The 2015 Global Open Data Index is around the corner – these are the new datasets we are adding to it!

Mor Rubinstein - August 20, 2015 in Global Open Data Index

After a two months, 82 ideas for datasets, 386 voters, thirteen civil society organisation consultations and very active discussions on the Index forum, we have finally arrived at a consensus on what datasets will be including in the 2015 Global Open Data Index (GODI).

This year, as part of our objective to ensure that the Global Open Data index is more than a simple measurement tool, we started a discussion with the open data community and our partners in civil society to help us determine which datasets are of high social and democratic value and should be assessed in the 2015 Index. We believe that by making the choice of datasets a collaborative decision, we will be able to raise awareness of and start a conversation around the datasets required for the Index to truly become a civil society audit of the open data revolution. The process included a global survey, a civil society consultation and a forum discussion (read more in a previous blog post about the process).

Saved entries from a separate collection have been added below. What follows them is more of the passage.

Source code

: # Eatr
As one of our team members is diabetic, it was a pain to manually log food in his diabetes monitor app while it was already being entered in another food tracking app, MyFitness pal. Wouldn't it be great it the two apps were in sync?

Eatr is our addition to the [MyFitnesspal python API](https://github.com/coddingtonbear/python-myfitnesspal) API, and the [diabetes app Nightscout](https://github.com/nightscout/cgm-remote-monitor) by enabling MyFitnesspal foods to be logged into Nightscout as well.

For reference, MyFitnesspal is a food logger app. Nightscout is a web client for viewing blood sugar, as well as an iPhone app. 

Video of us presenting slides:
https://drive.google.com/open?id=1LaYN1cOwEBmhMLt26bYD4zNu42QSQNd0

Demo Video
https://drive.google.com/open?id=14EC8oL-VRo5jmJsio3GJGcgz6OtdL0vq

The community had some wonderful suggestions, making deciding on fifteen datasets no easy task. To narrow down the selection, we started by eliminating the datasets that were not suitable for global analysis. For example, some datasets are collected at the city level and can therefore not be easily compared at a national level. Secondly, we looked to see if there is was a global standard that would allow us to easily compare between countries (such as UN requirements for countries etc). Finally, we tried to find a balance between financial datasets, environmental datasets, geographical datasets and datasets pertaining to the quality of public services. We consulted with experts from different fields and refined our definitions before finally choosing the following datasets:

  1. Government procurement data (past and present tenders) – This dataset is crucial for monitoring government contracts be it to expose corruption or to ensure the efficient use of public funds. Furthermore, when combined with budget and spending data, contracting data helps to provide a full and coherent picture of public finance. We will be looking at both tenders and awards.
  2. Water quality -Water is life and it belongs to all of us. Since this is an important and basic building stone of society, having access to data on drinking water may assist us not only in monitoring safe drinking water but also to help providing it everywhere.
  3. Weather forecast – Weather forecast data is not only one of the most commonly used datasets in mobile and web applications, it is also of fundamental importance for agriculture and disaster relief. Having both weather predictions and historical weather data helps not only to improve quality of life, but to monitor climate change. As such, through the index, we will measure whether governments openly publish data both data on the 5 day forecast and historical figures.
  4. Land ownership – Land ownership data can help citizens understand their urban planning and development as well as assisting in legal disputes over land. In order to assess this category, we are using national cadastres, a map showing land registry.
  5. Health performance data – While this was one of the most popular datasets requested during the consultation, it was challenging to define what would be the best dataset(s) to assess health performance (see the forum discussion). We decided to use this category as an opportunity to test ideas about what to evaluate. After numerous discussions and debates, we decided that this year we would use the following as proxy indicators of health performance:
      Location of public hospitals and clinics.
      Data on infectious diseases rates in a country.
    That being said, we are actively seeking and would greatly appreciate your feedback! Please use the country level comment section to suggest any other datasets that you encounter that might also be a good measure of health performance (for example, from number of beds to budgets). This feedback will help us to learn and define this data category even better for next year’s Index.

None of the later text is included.